*Instructions to follow*:
Find the number of lines in these records where the word "advanced" appears. Reply with that number and nothing more.

Data under study section start

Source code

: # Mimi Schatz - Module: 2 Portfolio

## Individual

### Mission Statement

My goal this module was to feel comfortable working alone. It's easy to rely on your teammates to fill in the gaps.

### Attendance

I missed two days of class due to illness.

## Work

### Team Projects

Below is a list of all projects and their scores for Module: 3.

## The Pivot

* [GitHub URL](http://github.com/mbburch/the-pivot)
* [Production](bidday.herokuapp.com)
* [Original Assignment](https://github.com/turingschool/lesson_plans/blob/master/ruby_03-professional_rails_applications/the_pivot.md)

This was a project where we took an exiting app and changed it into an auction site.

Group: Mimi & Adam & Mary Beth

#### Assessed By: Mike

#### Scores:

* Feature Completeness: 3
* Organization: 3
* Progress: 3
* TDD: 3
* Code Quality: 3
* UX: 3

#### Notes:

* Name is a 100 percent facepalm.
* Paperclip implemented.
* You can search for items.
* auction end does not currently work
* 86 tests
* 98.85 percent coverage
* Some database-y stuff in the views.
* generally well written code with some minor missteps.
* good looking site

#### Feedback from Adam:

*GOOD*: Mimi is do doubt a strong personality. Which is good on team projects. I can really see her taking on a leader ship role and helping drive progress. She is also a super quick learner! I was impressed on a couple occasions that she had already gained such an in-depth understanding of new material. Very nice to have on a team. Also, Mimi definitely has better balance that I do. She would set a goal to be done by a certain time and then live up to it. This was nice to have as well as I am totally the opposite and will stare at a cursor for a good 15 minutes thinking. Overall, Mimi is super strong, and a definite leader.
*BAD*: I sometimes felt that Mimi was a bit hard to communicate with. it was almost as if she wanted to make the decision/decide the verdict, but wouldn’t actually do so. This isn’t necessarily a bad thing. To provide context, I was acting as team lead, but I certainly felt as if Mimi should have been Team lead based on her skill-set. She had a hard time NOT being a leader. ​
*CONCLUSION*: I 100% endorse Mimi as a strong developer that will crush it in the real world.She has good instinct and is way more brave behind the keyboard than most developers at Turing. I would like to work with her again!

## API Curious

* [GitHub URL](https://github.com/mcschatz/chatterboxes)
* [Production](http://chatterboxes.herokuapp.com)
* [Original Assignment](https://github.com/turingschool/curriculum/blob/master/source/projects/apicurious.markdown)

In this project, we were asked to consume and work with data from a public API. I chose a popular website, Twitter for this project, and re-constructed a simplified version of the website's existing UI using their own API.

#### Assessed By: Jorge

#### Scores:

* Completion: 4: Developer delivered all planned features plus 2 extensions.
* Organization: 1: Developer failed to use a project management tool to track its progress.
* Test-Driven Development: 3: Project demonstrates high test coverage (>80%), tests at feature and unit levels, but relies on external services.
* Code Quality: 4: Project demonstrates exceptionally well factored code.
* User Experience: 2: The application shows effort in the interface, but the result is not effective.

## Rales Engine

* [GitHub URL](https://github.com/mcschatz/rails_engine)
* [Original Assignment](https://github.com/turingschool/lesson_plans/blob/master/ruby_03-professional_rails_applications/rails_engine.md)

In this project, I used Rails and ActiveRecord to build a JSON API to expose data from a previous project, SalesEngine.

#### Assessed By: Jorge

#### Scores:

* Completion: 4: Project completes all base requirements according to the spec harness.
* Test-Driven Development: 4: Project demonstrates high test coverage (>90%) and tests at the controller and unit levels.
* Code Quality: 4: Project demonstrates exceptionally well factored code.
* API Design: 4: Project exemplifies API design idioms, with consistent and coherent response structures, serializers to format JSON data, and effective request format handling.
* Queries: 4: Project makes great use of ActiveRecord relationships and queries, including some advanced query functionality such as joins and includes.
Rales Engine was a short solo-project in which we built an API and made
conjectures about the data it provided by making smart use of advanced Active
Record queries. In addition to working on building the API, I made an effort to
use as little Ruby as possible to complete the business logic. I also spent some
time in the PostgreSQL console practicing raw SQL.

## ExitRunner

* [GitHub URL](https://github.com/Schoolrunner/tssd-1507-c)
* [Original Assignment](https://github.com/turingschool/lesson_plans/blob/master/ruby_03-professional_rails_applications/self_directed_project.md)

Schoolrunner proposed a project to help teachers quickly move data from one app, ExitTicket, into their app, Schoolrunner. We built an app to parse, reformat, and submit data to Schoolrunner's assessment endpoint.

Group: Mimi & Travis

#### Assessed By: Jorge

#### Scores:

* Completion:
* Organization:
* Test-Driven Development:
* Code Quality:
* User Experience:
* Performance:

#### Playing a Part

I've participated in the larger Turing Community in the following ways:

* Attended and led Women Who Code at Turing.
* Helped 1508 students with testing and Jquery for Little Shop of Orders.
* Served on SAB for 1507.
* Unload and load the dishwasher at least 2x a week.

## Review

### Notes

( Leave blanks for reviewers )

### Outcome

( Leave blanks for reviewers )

Data under study section end

*Finished task*:
2